### DATA FOR REVIEW
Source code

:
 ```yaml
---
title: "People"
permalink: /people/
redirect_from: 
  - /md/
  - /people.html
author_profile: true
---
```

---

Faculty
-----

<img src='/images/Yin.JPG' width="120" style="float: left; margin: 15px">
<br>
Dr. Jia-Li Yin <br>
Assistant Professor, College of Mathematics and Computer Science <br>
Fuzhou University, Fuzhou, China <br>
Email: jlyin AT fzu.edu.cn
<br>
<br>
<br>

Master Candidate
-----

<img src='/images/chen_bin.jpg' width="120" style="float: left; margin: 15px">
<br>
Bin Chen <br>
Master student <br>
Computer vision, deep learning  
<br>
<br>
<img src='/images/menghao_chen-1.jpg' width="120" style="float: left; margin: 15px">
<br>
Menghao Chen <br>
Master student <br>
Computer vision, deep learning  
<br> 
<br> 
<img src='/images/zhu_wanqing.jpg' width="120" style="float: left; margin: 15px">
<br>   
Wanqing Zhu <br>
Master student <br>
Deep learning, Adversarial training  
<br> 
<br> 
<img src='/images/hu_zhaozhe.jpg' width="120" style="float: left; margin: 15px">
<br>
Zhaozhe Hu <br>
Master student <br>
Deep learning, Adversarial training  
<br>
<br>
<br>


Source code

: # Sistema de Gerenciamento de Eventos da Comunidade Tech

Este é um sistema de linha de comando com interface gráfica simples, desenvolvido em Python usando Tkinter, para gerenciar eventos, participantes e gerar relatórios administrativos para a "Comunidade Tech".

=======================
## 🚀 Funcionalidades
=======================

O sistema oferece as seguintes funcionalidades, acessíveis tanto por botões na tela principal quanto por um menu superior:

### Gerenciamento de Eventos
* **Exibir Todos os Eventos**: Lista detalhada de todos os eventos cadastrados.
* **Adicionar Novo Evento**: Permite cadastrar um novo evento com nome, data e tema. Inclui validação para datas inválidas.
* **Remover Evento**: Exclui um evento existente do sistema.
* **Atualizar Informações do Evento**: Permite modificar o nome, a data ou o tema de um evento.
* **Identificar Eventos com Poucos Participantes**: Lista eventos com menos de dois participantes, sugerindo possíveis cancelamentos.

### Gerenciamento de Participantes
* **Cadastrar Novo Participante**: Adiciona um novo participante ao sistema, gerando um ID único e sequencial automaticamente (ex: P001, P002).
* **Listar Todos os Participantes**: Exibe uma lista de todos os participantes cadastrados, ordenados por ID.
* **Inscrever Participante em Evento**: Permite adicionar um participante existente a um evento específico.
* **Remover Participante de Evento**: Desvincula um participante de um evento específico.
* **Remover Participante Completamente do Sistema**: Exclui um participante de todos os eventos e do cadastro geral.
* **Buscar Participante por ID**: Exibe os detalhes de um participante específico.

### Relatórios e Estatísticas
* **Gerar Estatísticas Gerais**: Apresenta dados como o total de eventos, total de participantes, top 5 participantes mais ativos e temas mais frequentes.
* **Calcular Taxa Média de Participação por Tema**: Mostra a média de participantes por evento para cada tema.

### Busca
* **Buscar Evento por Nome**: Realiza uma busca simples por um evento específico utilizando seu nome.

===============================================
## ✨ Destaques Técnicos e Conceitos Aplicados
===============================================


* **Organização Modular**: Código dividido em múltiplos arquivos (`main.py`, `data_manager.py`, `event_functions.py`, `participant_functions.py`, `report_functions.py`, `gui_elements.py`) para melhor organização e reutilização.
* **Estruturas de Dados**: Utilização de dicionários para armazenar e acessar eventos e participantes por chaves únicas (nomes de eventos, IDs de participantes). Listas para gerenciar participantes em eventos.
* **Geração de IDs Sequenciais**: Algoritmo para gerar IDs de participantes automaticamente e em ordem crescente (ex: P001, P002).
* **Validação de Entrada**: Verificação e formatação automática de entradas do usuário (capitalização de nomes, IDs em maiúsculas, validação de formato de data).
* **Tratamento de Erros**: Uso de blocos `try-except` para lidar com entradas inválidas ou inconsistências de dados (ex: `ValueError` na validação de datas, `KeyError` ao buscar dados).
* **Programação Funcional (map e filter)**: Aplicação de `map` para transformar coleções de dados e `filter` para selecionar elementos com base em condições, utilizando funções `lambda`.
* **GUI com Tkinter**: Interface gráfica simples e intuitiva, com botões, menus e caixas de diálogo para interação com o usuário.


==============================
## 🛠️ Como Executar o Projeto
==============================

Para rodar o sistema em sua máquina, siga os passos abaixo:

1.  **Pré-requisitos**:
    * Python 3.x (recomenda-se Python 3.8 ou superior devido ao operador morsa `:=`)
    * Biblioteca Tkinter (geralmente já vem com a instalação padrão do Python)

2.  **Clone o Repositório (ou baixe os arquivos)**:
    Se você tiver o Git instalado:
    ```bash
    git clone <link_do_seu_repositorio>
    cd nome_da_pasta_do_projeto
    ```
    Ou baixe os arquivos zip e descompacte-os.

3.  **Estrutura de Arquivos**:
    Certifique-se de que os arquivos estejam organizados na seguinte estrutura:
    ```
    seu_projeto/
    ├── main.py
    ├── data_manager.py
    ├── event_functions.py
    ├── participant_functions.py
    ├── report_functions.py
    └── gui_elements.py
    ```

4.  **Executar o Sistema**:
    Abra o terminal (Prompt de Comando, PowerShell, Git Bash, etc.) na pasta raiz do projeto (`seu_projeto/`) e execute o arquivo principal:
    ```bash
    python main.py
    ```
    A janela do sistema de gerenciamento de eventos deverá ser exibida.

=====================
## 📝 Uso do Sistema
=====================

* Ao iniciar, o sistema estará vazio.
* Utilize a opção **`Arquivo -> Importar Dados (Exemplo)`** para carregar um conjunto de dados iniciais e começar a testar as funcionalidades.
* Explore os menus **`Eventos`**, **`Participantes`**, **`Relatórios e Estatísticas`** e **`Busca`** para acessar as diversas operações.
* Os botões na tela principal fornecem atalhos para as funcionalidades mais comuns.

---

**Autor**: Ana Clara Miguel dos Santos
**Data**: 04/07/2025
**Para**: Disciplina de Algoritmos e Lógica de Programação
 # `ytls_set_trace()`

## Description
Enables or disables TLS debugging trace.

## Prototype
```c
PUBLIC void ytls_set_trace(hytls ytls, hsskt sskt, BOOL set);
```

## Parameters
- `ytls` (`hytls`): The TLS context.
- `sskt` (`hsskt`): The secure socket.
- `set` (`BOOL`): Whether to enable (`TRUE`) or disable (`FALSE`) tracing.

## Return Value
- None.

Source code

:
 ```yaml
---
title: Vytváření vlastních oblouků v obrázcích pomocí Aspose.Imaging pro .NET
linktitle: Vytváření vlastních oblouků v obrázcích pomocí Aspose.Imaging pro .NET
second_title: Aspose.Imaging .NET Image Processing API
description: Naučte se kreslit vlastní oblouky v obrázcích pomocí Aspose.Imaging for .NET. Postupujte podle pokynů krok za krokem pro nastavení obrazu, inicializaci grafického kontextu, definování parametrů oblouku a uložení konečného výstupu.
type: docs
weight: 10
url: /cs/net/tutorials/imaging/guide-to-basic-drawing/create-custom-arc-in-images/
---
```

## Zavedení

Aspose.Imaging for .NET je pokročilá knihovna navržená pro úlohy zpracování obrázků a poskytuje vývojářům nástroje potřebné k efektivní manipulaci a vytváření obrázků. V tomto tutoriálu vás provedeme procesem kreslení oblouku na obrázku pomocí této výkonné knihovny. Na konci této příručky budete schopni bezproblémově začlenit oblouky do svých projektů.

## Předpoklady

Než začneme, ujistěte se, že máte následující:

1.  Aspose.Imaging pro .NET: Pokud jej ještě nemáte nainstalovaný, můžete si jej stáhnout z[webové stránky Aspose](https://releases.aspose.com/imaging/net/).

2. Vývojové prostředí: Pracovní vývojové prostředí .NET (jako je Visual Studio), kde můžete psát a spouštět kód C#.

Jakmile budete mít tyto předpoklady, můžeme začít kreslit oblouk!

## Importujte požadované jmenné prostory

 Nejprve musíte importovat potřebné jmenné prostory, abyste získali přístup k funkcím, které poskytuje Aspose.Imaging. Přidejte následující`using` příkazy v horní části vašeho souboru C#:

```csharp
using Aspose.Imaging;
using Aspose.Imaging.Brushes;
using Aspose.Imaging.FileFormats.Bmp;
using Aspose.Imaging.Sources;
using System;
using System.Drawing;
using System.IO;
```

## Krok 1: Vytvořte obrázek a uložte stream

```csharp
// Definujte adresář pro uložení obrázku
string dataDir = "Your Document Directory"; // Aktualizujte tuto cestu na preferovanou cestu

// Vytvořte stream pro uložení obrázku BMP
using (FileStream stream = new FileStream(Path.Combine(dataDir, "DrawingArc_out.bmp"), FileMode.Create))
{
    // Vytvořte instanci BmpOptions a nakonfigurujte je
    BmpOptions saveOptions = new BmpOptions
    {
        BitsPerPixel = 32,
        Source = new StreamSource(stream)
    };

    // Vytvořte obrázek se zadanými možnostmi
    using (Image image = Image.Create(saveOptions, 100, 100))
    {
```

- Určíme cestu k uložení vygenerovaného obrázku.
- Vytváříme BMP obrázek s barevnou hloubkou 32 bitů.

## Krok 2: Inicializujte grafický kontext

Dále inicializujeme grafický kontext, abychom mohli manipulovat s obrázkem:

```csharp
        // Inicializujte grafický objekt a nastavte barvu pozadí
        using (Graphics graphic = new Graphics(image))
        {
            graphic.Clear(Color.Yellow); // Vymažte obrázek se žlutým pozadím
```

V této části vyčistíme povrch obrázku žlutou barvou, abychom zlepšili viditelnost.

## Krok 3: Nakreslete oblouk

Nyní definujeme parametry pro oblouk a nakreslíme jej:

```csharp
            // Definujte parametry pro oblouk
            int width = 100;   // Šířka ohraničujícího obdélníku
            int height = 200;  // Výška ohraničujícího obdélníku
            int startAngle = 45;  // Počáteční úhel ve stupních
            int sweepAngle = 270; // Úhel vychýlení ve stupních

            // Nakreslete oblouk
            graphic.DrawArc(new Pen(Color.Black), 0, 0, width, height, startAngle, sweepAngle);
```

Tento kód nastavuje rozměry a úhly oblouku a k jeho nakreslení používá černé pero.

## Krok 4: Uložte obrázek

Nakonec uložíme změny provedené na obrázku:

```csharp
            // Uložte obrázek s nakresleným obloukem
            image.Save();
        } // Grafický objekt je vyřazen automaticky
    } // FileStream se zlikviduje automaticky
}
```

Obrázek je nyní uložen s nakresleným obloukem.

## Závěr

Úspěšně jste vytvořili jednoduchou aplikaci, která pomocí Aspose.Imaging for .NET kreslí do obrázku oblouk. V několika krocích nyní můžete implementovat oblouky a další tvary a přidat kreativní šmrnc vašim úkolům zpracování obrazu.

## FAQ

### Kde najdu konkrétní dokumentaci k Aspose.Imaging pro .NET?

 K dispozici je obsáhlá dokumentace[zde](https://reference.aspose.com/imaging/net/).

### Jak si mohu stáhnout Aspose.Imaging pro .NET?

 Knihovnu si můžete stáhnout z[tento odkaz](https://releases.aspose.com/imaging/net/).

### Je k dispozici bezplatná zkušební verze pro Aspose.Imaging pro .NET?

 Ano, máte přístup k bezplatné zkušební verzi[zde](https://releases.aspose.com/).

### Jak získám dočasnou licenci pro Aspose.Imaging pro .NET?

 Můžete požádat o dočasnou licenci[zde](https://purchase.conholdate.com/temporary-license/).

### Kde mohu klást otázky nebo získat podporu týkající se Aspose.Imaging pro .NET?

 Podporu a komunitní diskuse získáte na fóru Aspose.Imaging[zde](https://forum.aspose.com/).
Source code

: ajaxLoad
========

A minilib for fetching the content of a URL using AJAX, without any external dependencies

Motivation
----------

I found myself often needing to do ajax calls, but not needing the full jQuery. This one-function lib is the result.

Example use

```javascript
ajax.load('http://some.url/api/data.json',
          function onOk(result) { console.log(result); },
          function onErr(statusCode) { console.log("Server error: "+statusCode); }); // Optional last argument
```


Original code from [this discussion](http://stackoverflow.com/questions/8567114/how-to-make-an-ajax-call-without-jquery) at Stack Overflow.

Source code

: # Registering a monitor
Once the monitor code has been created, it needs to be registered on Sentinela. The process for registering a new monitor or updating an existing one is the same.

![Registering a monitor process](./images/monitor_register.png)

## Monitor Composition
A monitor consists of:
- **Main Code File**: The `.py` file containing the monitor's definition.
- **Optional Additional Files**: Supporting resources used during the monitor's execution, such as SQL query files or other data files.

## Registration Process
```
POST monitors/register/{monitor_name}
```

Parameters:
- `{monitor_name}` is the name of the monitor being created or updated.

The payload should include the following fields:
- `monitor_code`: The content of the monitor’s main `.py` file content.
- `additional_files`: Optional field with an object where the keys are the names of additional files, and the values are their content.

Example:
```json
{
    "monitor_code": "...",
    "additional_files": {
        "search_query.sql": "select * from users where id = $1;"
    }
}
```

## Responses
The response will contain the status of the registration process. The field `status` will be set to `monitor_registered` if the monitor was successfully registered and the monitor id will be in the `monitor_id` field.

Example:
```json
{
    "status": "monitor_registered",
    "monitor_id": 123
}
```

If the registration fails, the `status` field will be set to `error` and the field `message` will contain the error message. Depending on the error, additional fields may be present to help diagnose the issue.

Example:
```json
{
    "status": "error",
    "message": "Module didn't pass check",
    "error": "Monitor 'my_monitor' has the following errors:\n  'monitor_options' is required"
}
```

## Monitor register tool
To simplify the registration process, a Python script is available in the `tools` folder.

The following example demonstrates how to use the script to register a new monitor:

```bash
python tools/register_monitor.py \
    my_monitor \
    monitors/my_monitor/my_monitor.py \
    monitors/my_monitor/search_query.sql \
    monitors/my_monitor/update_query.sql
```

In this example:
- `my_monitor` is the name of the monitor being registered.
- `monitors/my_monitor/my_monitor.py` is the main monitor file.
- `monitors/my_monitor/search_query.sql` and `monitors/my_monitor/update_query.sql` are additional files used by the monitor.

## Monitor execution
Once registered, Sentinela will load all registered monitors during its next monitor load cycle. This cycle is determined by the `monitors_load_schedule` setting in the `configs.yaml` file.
######
** PROBLEM TO SOLVE **
Once you find the line containing "os eventos cadastrados.", stop: reproduce exactly that line and every line of the data before it, and nothing else.

** WRITTEN ANSWER **
Source code

:
 ```yaml
---
title: "People"
permalink: /people/
redirect_from: 
  - /md/
  - /people.html
author_profile: true
---
```

---

Faculty
-----

<img src='/images/Yin.JPG' width="120" style="float: left; margin: 15px">
<br>
Dr. Jia-Li Yin <br>
Assistant Professor, College of Mathematics and Computer Science <br>
Fuzhou University, Fuzhou, China <br>
Email: jlyin AT fzu.edu.cn
<br>
<br>
<br>

Master Candidate
-----

<img src='/images/chen_bin.jpg' width="120" style="float: left; margin: 15px">
<br>
Bin Chen <br>
Master student <br>
Computer vision, deep learning  
<br>
<br>
<img src='/images/menghao_chen-1.jpg' width="120" style="float: left; margin: 15px">
<br>
Menghao Chen <br>
Master student <br>
Computer vision, deep learning  
<br> 
<br> 
<img src='/images/zhu_wanqing.jpg' width="120" style="float: left; margin: 15px">
<br>   
Wanqing Zhu <br>
Master student <br>
Deep learning, Adversarial training  
<br> 
<br> 
<img src='/images/hu_zhaozhe.jpg' width="120" style="float: left; margin: 15px">
<br>
Zhaozhe Hu <br>
Master student <br>
Deep learning, Adversarial training  
<br>
<br>
<br>


Source code

: # Sistema de Gerenciamento de Eventos da Comunidade Tech

Este é um sistema de linha de comando com interface gráfica simples, desenvolvido em Python usando Tkinter, para gerenciar eventos, participantes e gerar relatórios administrativos para a "Comunidade Tech".

=======================
## 🚀 Funcionalidades
=======================

O sistema oferece as seguintes funcionalidades, acessíveis tanto por botões na tela principal quanto por um menu superior:

### Gerenciamento de Eventos
* **Exibir Todos os Eventos**: Lista detalhada de todos os eventos cadastrados.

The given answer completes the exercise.